街を歩けば、見慣れぬ装いの方々が行き交い、耳にする言葉もどこか軽やかで、風のように通り過ぎてゆくばかり。

そればかりか、紙も筆も用いずに、遠くの方へ想いを届ける術があるなどと、にわかには信じがたいことばかり耳にいたします。

まるで夢の中に迷い込んでしまったかのようで、けれど夢にしてはあまりにも鮮やかで、確かな手触りがあるのでございます。

この不思議な日々を、どなたかにお話ししたくなり、こうして筆を取った次第でございます。

どうか少しのあいだ、お付き合いくださいませ。

さて、近頃わたくしが最も驚きましたのは、「ひとつの板」にて、さまざまな出来事が同時に見られるということでございます。

その板は手のひらほどの大きさにて、しかも光を放ち、触れると即座に応じるのでございます。

そこには遠い異国の風景や、見知らぬ方々の日常、さらには書物のごとき文章までもが収められており、まことに不思議な代物にございます。

最初は恐ろしくも思いましたが、やがてそれを眺めるうちに、次第に心が和らいで参りました。

なぜなら、その中に記された言葉の数々が、どこか温かく、誰かの息遣いを感じさせるものだったからでございます。

時代が移ろうとも、人の心ばかりは変わらぬものなのでございましょうか。

そう思いますと、この奇妙な世界もまた、決して恐ろしいばかりではなく、むしろ優しさに満ちた場所のようにも思えて参ります。

もっとも、こうしてしたためておりますこの文章も、いったいどのようにして皆さまのもとへ届くのか、わたくしには未だによく分かってはおりません。

けれど、もしこの手紙が無事に届き、どなたかの目に触れることがございましたなら、それだけでわたくしは大いに嬉しゅうございます。
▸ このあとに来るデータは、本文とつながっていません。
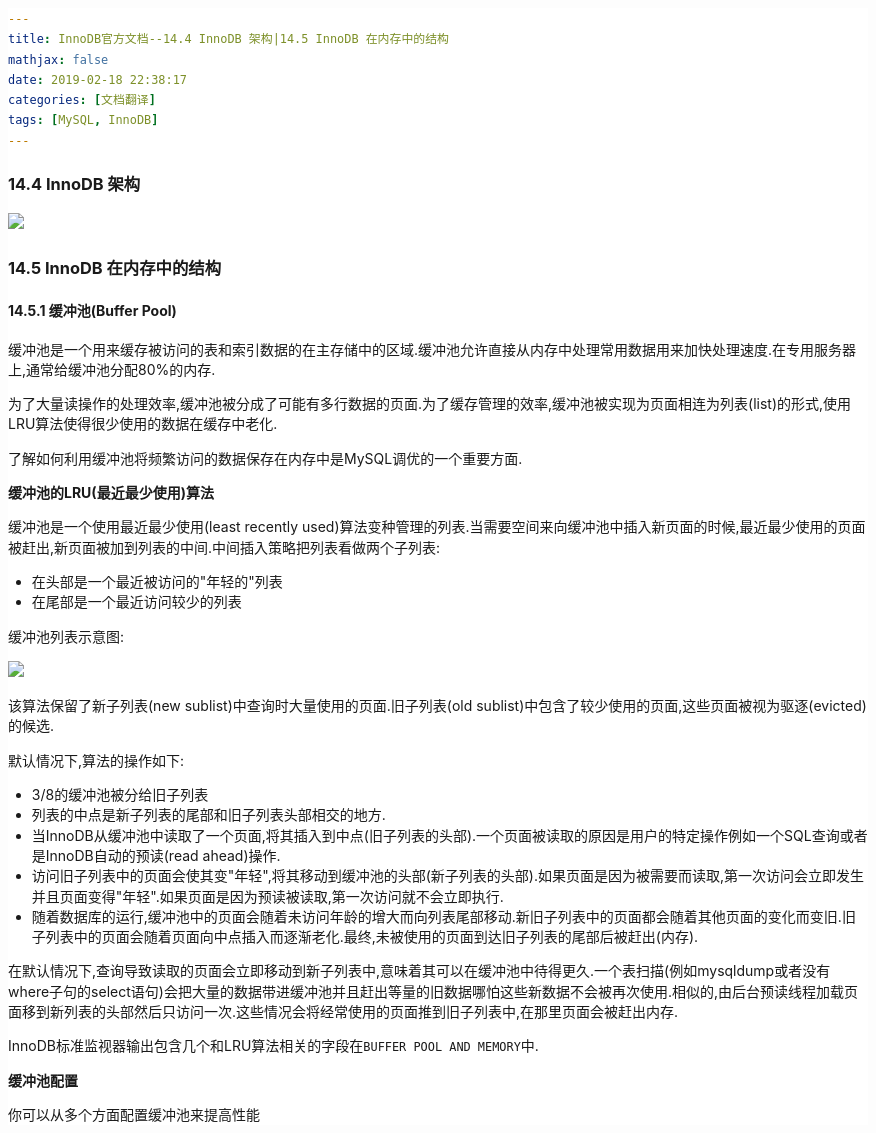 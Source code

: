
 ```yaml
---
title: InnoDB官方文档--14.4 InnoDB 架构|14.5 InnoDB 在内存中的结构
mathjax: false
date: 2019-02-18 22:38:17
categories: [文档翻译]
tags: [MySQL, InnoDB]
---
```

### 14.4 InnoDB 架构

![](https://dev.mysql.com/doc/refman/5.7/en/images/innodb-architecture.png)

### 14.5 InnoDB 在内存中的结构

#### 14.5.1 缓冲池(Buffer Pool)

缓冲池是一个用来缓存被访问的表和索引数据的在主存储中的区域.缓冲池允许直接从内存中处理常用数据用来加快处理速度.在专用服务器上,通常给缓冲池分配80%的内存.

为了大量读操作的处理效率,缓冲池被分成了可能有多行数据的页面.为了缓存管理的效率,缓冲池被实现为页面相连为列表(list)的形式,使用LRU算法使得很少使用的数据在缓存中老化.

了解如何利用缓冲池将频繁访问的数据保存在内存中是MySQL调优的一个重要方面.

**缓冲池的LRU(最近最少使用)算法**

缓冲池是一个使用最近最少使用(least recently used)算法变种管理的列表.当需要空间来向缓冲池中插入新页面的时候,最近最少使用的页面被赶出,新页面被加到列表的中间.中间插入策略把列表看做两个子列表:

- 在头部是一个最近被访问的"年轻的"列表
- 在尾部是一个最近访问较少的列表

缓冲池列表示意图:

![](https://dev.mysql.com/doc/refman/5.7/en/images/innodb-buffer-pool-list.png)

该算法保留了新子列表(new sublist)中查询时大量使用的页面.旧子列表(old sublist)中包含了较少使用的页面,这些页面被视为驱逐(evicted)的候选.

默认情况下,算法的操作如下:

- 3/8的缓冲池被分给旧子列表
- 列表的中点是新子列表的尾部和旧子列表头部相交的地方.
- 当InnoDB从缓冲池中读取了一个页面,将其插入到中点(旧子列表的头部).一个页面被读取的原因是用户的特定操作例如一个SQL查询或者是InnoDB自动的预读(read ahead)操作.
- 访问旧子列表中的页面会使其变"年轻",将其移动到缓冲池的头部(新子列表的头部).如果页面是因为被需要而读取,第一次访问会立即发生并且页面变得"年轻".如果页面是因为预读被读取,第一次访问就不会立即执行.
- 随着数据库的运行,缓冲池中的页面会随着未访问年龄的增大而向列表尾部移动.新旧子列表中的页面都会随着其他页面的变化而变旧.旧子列表中的页面会随着页面向中点插入而逐渐老化.最终,未被使用的页面到达旧子列表的尾部后被赶出(内存).

在默认情况下,查询导致读取的页面会立即移动到新子列表中,意味着其可以在缓冲池中待得更久.一个表扫描(例如mysqldump或者没有where子句的select语句)会把大量的数据带进缓冲池并且赶出等量的旧数据哪怕这些新数据不会被再次使用.相似的,由后台预读线程加载页面移到新列表的头部然后只访问一次.这些情况会将经常使用的页面推到旧子列表中,在那里页面会被赶出内存.

InnoDB标准监视器输出包含几个和LRU算法相关的字段在`BUFFER POOL AND MEMORY`中.

**缓冲池配置**

你可以从多个方面配置缓冲池来提高性能

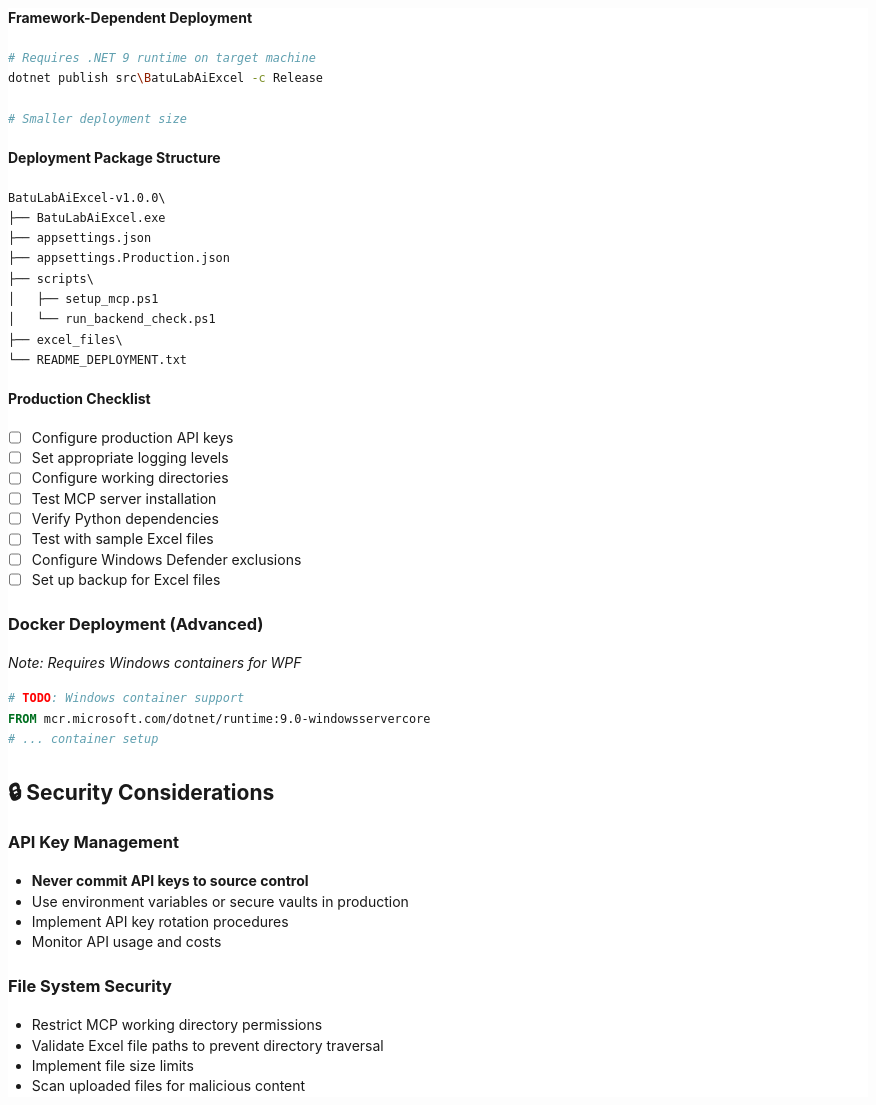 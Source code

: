 #### Framework-Dependent Deployment
```bash
# Requires .NET 9 runtime on target machine
dotnet publish src\BatuLabAiExcel -c Release

# Smaller deployment size
```

#### Deployment Package Structure
```
BatuLabAiExcel-v1.0.0\
├── BatuLabAiExcel.exe
├── appsettings.json
├── appsettings.Production.json
├── scripts\
│   ├── setup_mcp.ps1
│   └── run_backend_check.ps1
├── excel_files\
└── README_DEPLOYMENT.txt
```

#### Production Checklist
- [ ] Configure production API keys
- [ ] Set appropriate logging levels
- [ ] Configure working directories
- [ ] Test MCP server installation
- [ ] Verify Python dependencies
- [ ] Test with sample Excel files
- [ ] Configure Windows Defender exclusions
- [ ] Set up backup for Excel files

### Docker Deployment (Advanced)
*Note: Requires Windows containers for WPF*

```dockerfile
# TODO: Windows container support
FROM mcr.microsoft.com/dotnet/runtime:9.0-windowsservercore
# ... container setup
```

## 🔒 Security Considerations

### API Key Management
- **Never commit API keys to source control**
- Use environment variables or secure vaults in production
- Implement API key rotation procedures
- Monitor API usage and costs

### File System Security
- Restrict MCP working directory permissions
- Validate Excel file paths to prevent directory traversal
- Implement file size limits
- Scan uploaded files for malicious content

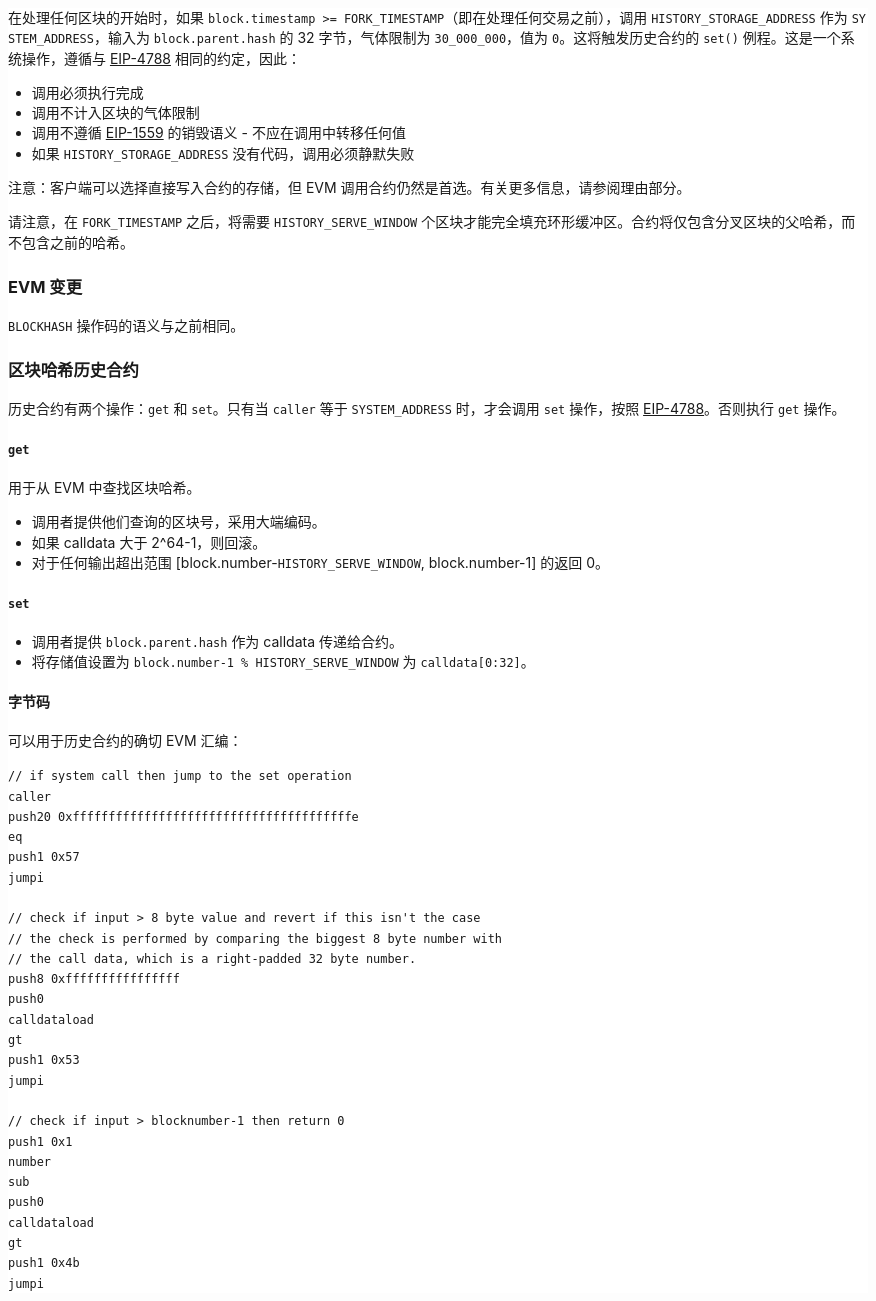 在处理任何区块的开始时，如果 `block.timestamp >= FORK_TIMESTAMP`（即在处理任何交易之前），调用 `HISTORY_STORAGE_ADDRESS` 作为 `SYSTEM_ADDRESS`，输入为 `block.parent.hash` 的 32 字节，气体限制为 `30_000_000`，值为 `0`。这将触发历史合约的 `set()` 例程。这是一个系统操作，遵循与 [EIP-4788](./eip-4788.md) 相同的约定，因此：

* 调用必须执行完成
* 调用不计入区块的气体限制
* 调用不遵循 [EIP-1559](./eip-1559.md) 的销毁语义 - 不应在调用中转移任何值
* 如果 `HISTORY_STORAGE_ADDRESS` 没有代码，调用必须静默失败

注意：客户端可以选择直接写入合约的存储，但 EVM 调用合约仍然是首选。有关更多信息，请参阅理由部分。

请注意，在 `FORK_TIMESTAMP` 之后，将需要 `HISTORY_SERVE_WINDOW` 个区块才能完全填充环形缓冲区。合约将仅包含分叉区块的父哈希，而不包含之前的哈希。

### EVM 变更

`BLOCKHASH` 操作码的语义与之前相同。

### 区块哈希历史合约

历史合约有两个操作：`get` 和 `set`。只有当 `caller` 等于 `SYSTEM_ADDRESS` 时，才会调用 `set` 操作，按照 [EIP-4788](./eip-4788.md)。否则执行 `get` 操作。

#### `get`

用于从 EVM 中查找区块哈希。

* 调用者提供他们查询的区块号，采用大端编码。
* 如果 calldata 大于 2^64-1，则回滚。
* 对于任何输出超出范围 [block.number-`HISTORY_SERVE_WINDOW`, block.number-1] 的返回 0。

#### `set`

* 调用者提供 `block.parent.hash` 作为 calldata 传递给合约。
* 将存储值设置为 `block.number-1 % HISTORY_SERVE_WINDOW` 为 `calldata[0:32]`。

#### 字节码

可以用于历史合约的确切 EVM 汇编：

```
// if system call then jump to the set operation
caller
push20 0xfffffffffffffffffffffffffffffffffffffffe
eq
push1 0x57
jumpi

// check if input > 8 byte value and revert if this isn't the case
// the check is performed by comparing the biggest 8 byte number with
// the call data, which is a right-padded 32 byte number.
push8 0xffffffffffffffff
push0
calldataload
gt
push1 0x53
jumpi

// check if input > blocknumber-1 then return 0
push1 0x1
number
sub
push0
calldataload
gt
push1 0x4b
jumpi

```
さて、長々と不思議なお話ばかり申し上げてしまいましたが、そろそろ筆を置く時分となりました。

――ところで。

本日は、四月一日でございましたね。

もしかすると、このお話もまた、春の陽気にあてられた、ささやかな戯れに過ぎぬのかもしれません。

どうか笑ってお許しくださいませ。